There is nothing "balanced" about that.  Quite the contrary, it is inherently imbalanced.  That mindset insists that the murderous acts of a small group of religiously motivated fanatics must forever weigh down one side of the scales.

The Texas Board of Education this week passed a resolution to curtail references to Islam in world history texts.  According to a New York Times article

“The purpose of this resolution is to ensure there is balanced treatment of divergent groups,” Gail Lowe, the chairwoman of the board, said. “In the past, the textbooks have had some bias against Christianity.”
According to an AP article, this charge is ostensibly based on the fact that a text (no longer in use) "devoted more lines of text to Islamic beliefs and practices than Christian ones."

In this case, "balance" is defined quantitatively, and "more lines" equals imbalance.  It seems blindingly obvious to me that schoolchildren in Texas, an overwhelmingly Christian state, might need to read more "lines" about Islam than Christianity to gain an equal knowledge of both, given that they are highly likely to already know quite a bit about the latter.

The resolution makes clear, however, that it is not just about space.  It denounces both "significant inequalities of coverage space-wise" and "demonizing or lionizing one or more of them over the others." Though this language seems to call for equality, the chairwoman's statement above makes it clear that they believe that only Christianity is being demonized and Islam lionized.  Not surprisingly, they seem to offer no specific examples of this beyond the "space-wise" reference.

So what does "balance" mean here?  Conforming to the ideological preferences of the board.  The author of the resolution, Randy Rives, inadvertently exposed the real agenda: "If you can control or influence our education system, you can start taking over the minds of the young people."  He thought he was talking about his phantom enemies, but he was truly talking about himself.

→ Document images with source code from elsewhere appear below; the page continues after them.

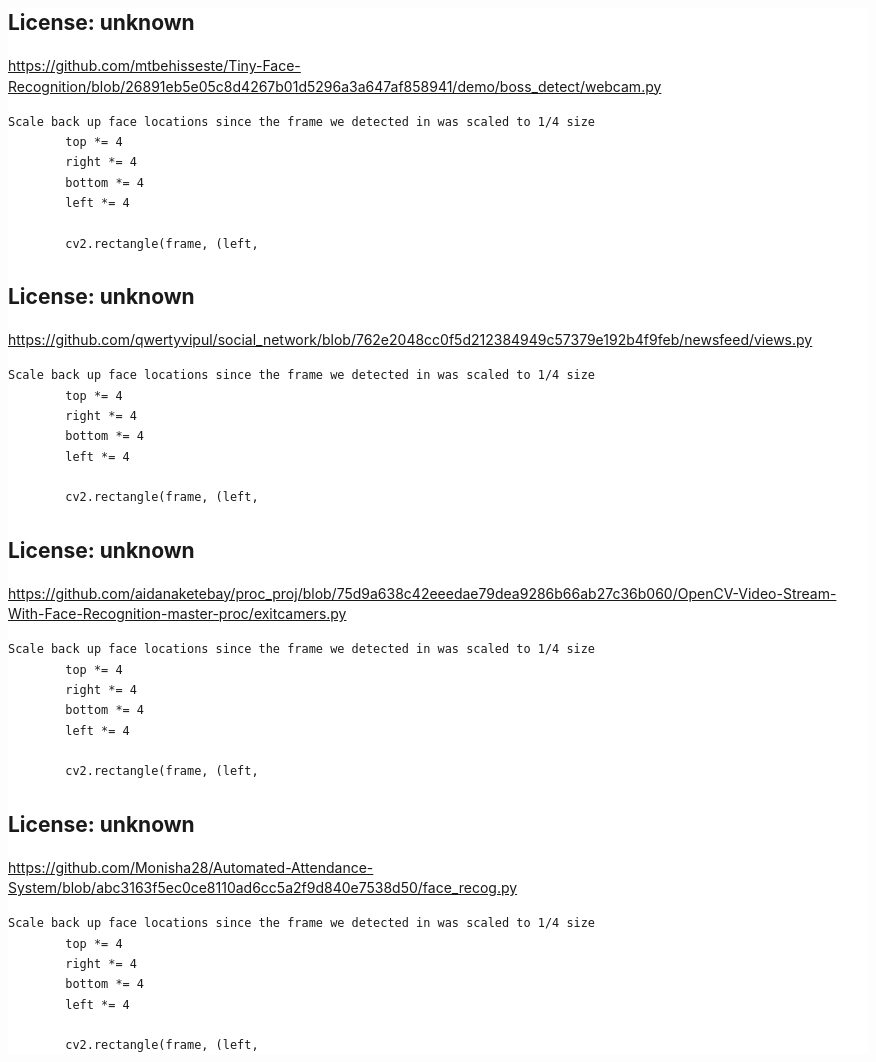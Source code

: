 
## License: unknown
https://github.com/mtbehisseste/Tiny-Face-Recognition/blob/26891eb5e05c8d4267b01d5296a3a647af858941/demo/boss_detect/webcam.py

```
Scale back up face locations since the frame we detected in was scaled to 1/4 size
        top *= 4
        right *= 4
        bottom *= 4
        left *= 4

        cv2.rectangle(frame, (left,
```


## License: unknown
https://github.com/qwertyvipul/social_network/blob/762e2048cc0f5d212384949c57379e192b4f9feb/newsfeed/views.py

```
Scale back up face locations since the frame we detected in was scaled to 1/4 size
        top *= 4
        right *= 4
        bottom *= 4
        left *= 4

        cv2.rectangle(frame, (left,
```


## License: unknown
https://github.com/aidanaketebay/proc_proj/blob/75d9a638c42eeedae79dea9286b66ab27c36b060/OpenCV-Video-Stream-With-Face-Recognition-master-proc/exitcamers.py

```
Scale back up face locations since the frame we detected in was scaled to 1/4 size
        top *= 4
        right *= 4
        bottom *= 4
        left *= 4

        cv2.rectangle(frame, (left,
```


## License: unknown
https://github.com/Monisha28/Automated-Attendance-System/blob/abc3163f5ec0ce8110ad6cc5a2f9d840e7538d50/face_recog.py

```
Scale back up face locations since the frame we detected in was scaled to 1/4 size
        top *= 4
        right *= 4
        bottom *= 4
        left *= 4

        cv2.rectangle(frame, (left,
```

"Balance" does not mean ensuring one's preferred outcome in a discussion.  It does not mean mechanically giving equal "space."  It does not mean finding one "pro" and one "con" perspective and presenting both (no good historian would "balance" a discussion of the Holocaust with a Holocaust denier's point of view).  It means honestly airing material with a focus on facts and a dedication to divining the ever-elusive truth.  But the word has become so debased today that people rarely seek true balance.  Is it any wonder that our political discourse is so out of balance?

1 comment:

  1. Interesting postscript. I first saw the AP article on the Texas school board in the Spartanburg Herald-Journal. It described the resolution as calling for texts "to balance what they print about Islam." When I looked up the article online, I noticed that the word in the original article (posted on numerous sites) was not "balance" but the more accurate "limit." The editors evidently altered the article. This change alone makes my point.